Le 30 mai 2022, vous vous étonnez d’être sans nouvelles du concessionnaire et appelez le vendeur qui vous apprend que le véhicule sera livré avec un léger retard, soit le 15 juin 2022.

La veille de cette nouvelle date de livraison, vous appelez à nouveau le garage pour en connaître les détails pratiques. Le vendeur vous indique que le véhicule n’est toujours pas arrivé en ses locaux, que tel sera assurément le cas la dernière semaine du mois de juin et qu’il ne manquera pas de vous avertir, vraisemblablement vers le 23 ou le 24 juin 2022.

Nous sommes le 30 juin 2022 et vous êtes toujours sans la moindre nouvelle quant à la date de livraison du véhicule que vous avez commandé, le vendeur n’ayant pas pris la peine de vous tenir informé de l’évolution de la livraison.

Que pouvez-vous faire, alors que votre contrat de travail démarre dans deux mois … ?

A ce jour (et pour quelques mois encore), vous n’avez, en qualité de créancier de l’obligation, d’autre choix que d’attendre, inexorablement, la date du 1er septembre 2022. Ce n’est effectivement qu’à ce moment que votre débiteur, le concessionnaire, sera en état d’inexécution de son obligation de livraison du véhicule.

Or, les conséquences d’une telle inexécution seraient particulièrement graves pour vous, en raison des engagements que vous avez pris vis-à-vis de votre nouvel employeur.

C’est à ce genre de situations que le législateur belge a voulu remédier en introduisant dans le Code civil, une disposition relative à la résolution anticipée des conventions.

Soyez attentif au fait que les différents articles de loi que nous citons dans le présent texte constituent du droit futur. Il convient d’attendre la publication au Moniteur belge du nouveau Livre 5 « Les obligations » du Code civil, afin de connaître la date et les modalités de l’entrée en vigueur de ces dispositions. Selon nos informations, la loi entrera sans doute en vigueur le 1er janvier 2023.

Qu’est-ce que la résolution d’un contrat ?

La résolution du contrat est une des sanctions qui sont à la disposition du créancier d’une obligation en cas d’inexécution imputable au débiteur. La notion d’ « imputabilité » suppose l’existence d’une faute du débiteur.

Le créancier de l’obligation prétendument inexécutée doit démontrer que le débiteur n’a pas adopté l’attitude qui aurait été celle d’« une personne prudente et raisonnable placée dans les mêmes circonstances » (futur article 5.225 du Code Civil).

Un contrat, lorsqu’il est résolu, cesse de sortir ses effets.
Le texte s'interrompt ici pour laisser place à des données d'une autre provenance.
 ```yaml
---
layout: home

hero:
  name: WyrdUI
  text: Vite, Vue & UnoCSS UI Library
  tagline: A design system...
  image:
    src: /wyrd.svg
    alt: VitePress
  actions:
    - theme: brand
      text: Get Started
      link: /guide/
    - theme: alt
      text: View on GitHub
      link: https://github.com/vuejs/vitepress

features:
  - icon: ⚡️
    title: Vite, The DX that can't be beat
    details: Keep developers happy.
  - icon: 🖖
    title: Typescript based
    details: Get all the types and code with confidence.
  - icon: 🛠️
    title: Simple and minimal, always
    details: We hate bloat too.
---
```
Le contrat n’existe purement et simplement plus.

Il s’agit dès lors d’une sanction ultime et les conditions pour pouvoir y recourir sont strictes.

Dans quelles conditions le créancier d’une obligation contractuelle peut-il recourir à la résolution anticipée du contrat ?

Le futur article 5.90 du Code civil disposera que[1] :

« Le contrat {synallagmatique} peut être résolution lorsque (1) l’inexécution du débiteur est suffisamment grave ou lorsque les parties sont convenues qu’elle justifie la résolution.

Le contrat peut aussi être résolu, (2) dans des circonstances exceptionnelles, (3) lorsqu’il est manifeste que le débiteur, (4) après avoir été mis en demeure de donner, dans un délai raisonnable, les assurances suffisantes de la bonne exécution de ses obligations, ne s’exécutera pas à l’échéance et (5) que les conséquences de cette inexécution sont suffisamment graves pour le créancier. (…) ».

Appliquons ces cinq conditions à l’exemple évoqué ci-dessus :

  •  La gravité du manquement est, en principe, laissée à l’appréciation du juge à qui le créancier demande qu’il prononce la résolution anticipée du contrat.

Le manquement que le vendeur du véhicule risque de commettre peut être considéré comme  grave s’il s’agit, comme dans notre exemple, de l’inexécution de l’obligation principale du vendeur, soit celle de livrer le véhicule commandé.

  • Outre l’urgence (le contrat d’emploi de l’acheteur prendra cours dans quelques semaines), l’acheteur peut faire valoir les circonstances exceptionnelles suivantes :
  • la nonchalance du débiteur qui confine à l’incompétence et à la mauvaise foi : il ne semble pas se soucier de l’exécution de ses obligations, ne tient pas l’acheteur informé des reports successifs et ne se renseigne que sur interpellation de l’acheteur,
  • le fait que si l’acheteur ne peut pas mettre fin au contrat qui le lie au concessionnaire, il s’exposera à des conséquences graves, soit le non-respect des engagements qu’il a pris vis-à-vis de son nouvel employeur (disposer du véhicule indispensable à l’exécution du contrat).

(3)

La circonstance qu’il soit « manifeste » que le débiteur ne s’exécutera pas à l’échéance consitue à nouveau une condition qui s’appréciera au cas par cas.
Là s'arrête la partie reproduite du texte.